= Beginning of Section =

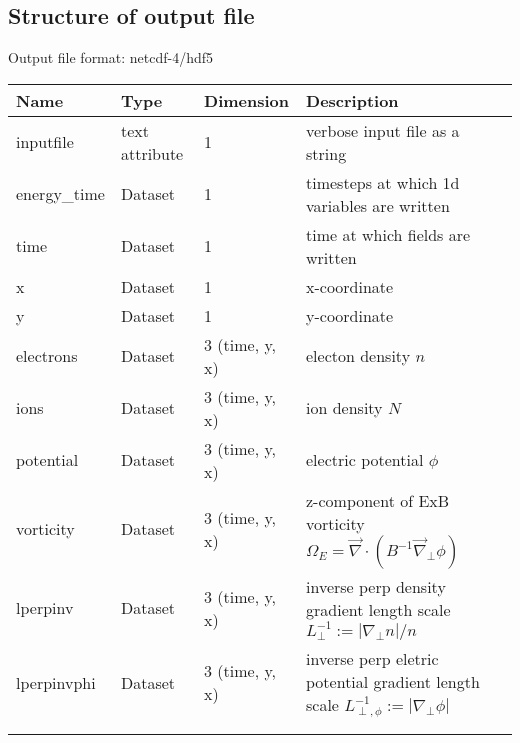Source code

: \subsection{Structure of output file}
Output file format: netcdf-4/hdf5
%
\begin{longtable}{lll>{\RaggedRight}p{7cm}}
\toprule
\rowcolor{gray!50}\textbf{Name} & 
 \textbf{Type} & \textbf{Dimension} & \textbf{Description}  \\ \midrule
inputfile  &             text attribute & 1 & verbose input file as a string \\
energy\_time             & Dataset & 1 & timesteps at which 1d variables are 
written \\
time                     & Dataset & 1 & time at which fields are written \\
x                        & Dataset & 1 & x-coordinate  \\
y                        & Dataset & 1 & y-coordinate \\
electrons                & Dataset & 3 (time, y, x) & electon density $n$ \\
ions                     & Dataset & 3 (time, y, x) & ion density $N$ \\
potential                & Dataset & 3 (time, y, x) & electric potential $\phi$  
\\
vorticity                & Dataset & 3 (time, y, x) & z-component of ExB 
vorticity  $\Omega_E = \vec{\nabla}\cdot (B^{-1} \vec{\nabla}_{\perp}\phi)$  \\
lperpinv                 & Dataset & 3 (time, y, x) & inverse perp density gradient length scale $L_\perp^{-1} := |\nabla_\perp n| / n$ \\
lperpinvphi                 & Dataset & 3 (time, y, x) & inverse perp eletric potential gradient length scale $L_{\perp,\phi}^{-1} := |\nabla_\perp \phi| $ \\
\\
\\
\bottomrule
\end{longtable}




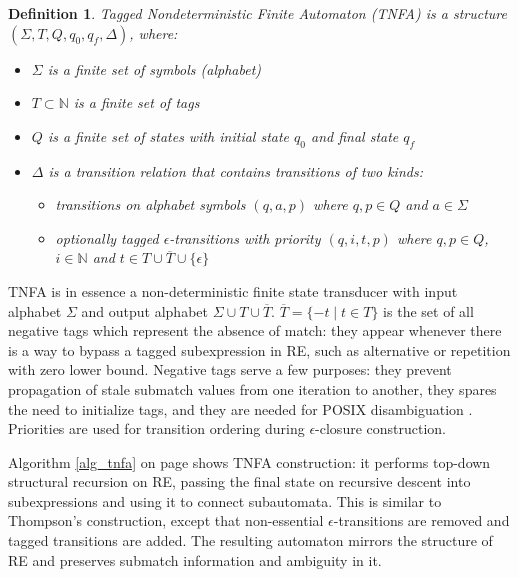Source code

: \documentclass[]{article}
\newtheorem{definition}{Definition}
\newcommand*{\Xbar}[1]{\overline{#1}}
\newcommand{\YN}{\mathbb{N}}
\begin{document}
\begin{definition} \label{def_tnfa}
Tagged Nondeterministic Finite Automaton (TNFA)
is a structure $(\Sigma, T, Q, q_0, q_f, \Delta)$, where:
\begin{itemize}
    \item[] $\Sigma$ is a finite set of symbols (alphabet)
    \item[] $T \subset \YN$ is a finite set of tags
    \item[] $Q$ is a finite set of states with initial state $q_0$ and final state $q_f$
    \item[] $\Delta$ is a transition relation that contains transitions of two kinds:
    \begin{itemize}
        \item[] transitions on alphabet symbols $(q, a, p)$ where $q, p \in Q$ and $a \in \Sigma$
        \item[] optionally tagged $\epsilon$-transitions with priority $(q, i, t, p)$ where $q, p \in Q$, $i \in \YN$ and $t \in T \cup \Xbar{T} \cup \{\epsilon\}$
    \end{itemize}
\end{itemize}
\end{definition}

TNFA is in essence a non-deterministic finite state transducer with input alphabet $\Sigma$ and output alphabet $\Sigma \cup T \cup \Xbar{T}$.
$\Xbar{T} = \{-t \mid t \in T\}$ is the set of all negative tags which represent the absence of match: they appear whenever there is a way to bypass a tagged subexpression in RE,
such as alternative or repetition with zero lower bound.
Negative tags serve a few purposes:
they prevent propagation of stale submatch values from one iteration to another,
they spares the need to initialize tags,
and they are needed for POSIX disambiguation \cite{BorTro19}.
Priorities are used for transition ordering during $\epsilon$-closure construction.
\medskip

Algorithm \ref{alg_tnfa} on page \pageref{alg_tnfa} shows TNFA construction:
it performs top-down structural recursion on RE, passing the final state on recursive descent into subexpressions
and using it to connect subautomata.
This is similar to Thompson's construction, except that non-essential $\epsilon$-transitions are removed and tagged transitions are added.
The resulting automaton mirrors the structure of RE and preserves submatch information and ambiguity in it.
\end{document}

= End of Section =

Work item
Each line, starting with the one that holds "and using it to connect subautomata." and ending with the last line of the listing, is to be restated exactly.

Result
and using it to connect subautomata.
This is similar to Thompson's construction, except that non-essential $\epsilon$-transitions are removed and tagged transitions are added.
The resulting automaton mirrors the structure of RE and preserves submatch information and ambiguity in it.
\end{document}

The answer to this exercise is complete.